How dare you look at your neighbour’s fireworks, you absolute grifter. 😂

GlummyMcGlummerson · 22/11/2020 08:53

Good point. I probably wouldn’t invite Father Christmas to my house on Christmas Eve, then. It’s a basically selfish thing to do.

It really, really isn't. No more selfish than me who takes my kids to an "open" Santa in the shopping centre where other kids can watch them talk to him a get a present.

And do you know what even if it was selfish, so what - maybe OP's 8yo has ha s a shit hear being off school from her friends with them all cooped up with a new baby. Everyone's had a stressful year, if this is how OP wants to make her kids feel good then she should, and other people can make their own kids feel good - including by hiring the very same Santa if that's what they want to do.

GlummyMcGlummerson · 22/11/2020 08:54

@Incrediblytired

“Being taken advantage of and treated like a mug”

This is so dramatic!

I took my kid out to look at the neighbours fireworks. I didn’t pay for them or offer her money. Nor did she invite me. Was I taking advantage or treating her like a mug? No.

Sharing is nice. Kids learn generosity from parents.

That's not the same - the same would be if your neighbour hired an entertainer as part of her magic show and you expect your neighbour to take her in to watch it
GlummyMcGlummerson · 22/11/2020 08:55

*firework show (no idea where magic show came from)

IdblowJonSnow · 22/11/2020 08:59

Won't it be worse for kids to watch Santa dole out presents and then not get any themselves?!

Your neighbours are cheeky fuckers, you were a bit daft to tell them also!

I wouldn't dream of crashing someone else's Santa experience.

In no way does you not wanting to share the experience make you tight btw.

flaviaritt · 22/11/2020 09:00

And do you know what even if it was selfish, so what

That’s probably the basic difference between us.

Mcnotty · 22/11/2020 09:04

@Incrediblytired

“Being taken advantage of and treated like a mug”

This is so dramatic!

I took my kid out to look at the neighbours fireworks.

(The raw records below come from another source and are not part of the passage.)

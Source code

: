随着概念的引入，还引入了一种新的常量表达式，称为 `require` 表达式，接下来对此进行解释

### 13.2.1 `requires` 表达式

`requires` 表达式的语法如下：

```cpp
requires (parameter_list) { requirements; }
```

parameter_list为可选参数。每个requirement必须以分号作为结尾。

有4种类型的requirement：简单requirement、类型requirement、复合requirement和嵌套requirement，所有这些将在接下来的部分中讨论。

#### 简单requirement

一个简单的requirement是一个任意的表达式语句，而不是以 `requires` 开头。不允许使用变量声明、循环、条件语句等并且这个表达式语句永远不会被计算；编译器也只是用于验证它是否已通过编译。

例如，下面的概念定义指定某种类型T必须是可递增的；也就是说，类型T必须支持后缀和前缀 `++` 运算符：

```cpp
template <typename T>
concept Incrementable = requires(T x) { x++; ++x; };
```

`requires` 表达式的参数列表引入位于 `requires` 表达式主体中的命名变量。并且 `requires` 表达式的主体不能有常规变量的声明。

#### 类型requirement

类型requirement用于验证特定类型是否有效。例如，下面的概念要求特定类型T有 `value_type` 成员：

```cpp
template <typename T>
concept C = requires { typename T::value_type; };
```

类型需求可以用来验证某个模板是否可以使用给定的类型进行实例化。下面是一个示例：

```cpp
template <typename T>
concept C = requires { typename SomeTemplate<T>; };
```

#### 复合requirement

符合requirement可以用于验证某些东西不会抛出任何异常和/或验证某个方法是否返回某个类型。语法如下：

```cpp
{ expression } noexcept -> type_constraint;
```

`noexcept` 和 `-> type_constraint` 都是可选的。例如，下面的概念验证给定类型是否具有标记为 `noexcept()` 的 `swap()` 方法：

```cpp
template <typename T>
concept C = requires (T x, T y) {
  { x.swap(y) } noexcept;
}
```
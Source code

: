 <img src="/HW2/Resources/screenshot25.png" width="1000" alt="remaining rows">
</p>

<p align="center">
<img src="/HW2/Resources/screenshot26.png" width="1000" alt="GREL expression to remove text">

I didn’t pay for them or offer her money. Nor did she invite me. Was I taking advantage or treating her like a mug? No.

Sharing is nice. Kids learn generosity from parents.

You clearly struggle a bit. I’m sure on Xmas day you invite all the neighbours kids in to share your dc’s presents as well, because anything less would not be in the spirit of Christmas.
GlummyMcGlummerson · 22/11/2020 09:18

@flaviaritt

And do you know what even if it was selfish, so what

That’s probably the basic difference between us.

Hmm even though you can't give any examples of how you help your neighbour's kids at Christmas time? In fact you readily shun neighbours who don't include you in their family experiences. I suspect that's the difference between me and you
Incrediblytired · 22/11/2020 09:18

McNotty

“You clearly struggle a bit”

Actually had me in creases. Not at all darling. Not at all. I’m just not a cunt.

GlummyMcGlummerson · 22/11/2020 09:19

@Incrediblytired

McNotty

“You clearly struggle a bit”

Actually had me in creases. Not at all darling. Not at all. I’m just not a cunt.

I don't think she was implying you're a cunt I think she was implying you were being a bit dim
flaviaritt · 22/11/2020 09:22

Hmm even though you can't give any examples of how you help your neighbour's kids at Christmas time?

I’m not going to boast about my efforts to help people. It’s not really me. What I will say is that I believe rubbing your good fortune (ability to pay for something like this) in the faces of tiny people who aren’t as fortunate on Christmas Eve is crass and selfish, and no, I don’t think “so what if people are selfish”. Being selfish (to this degree) is bad.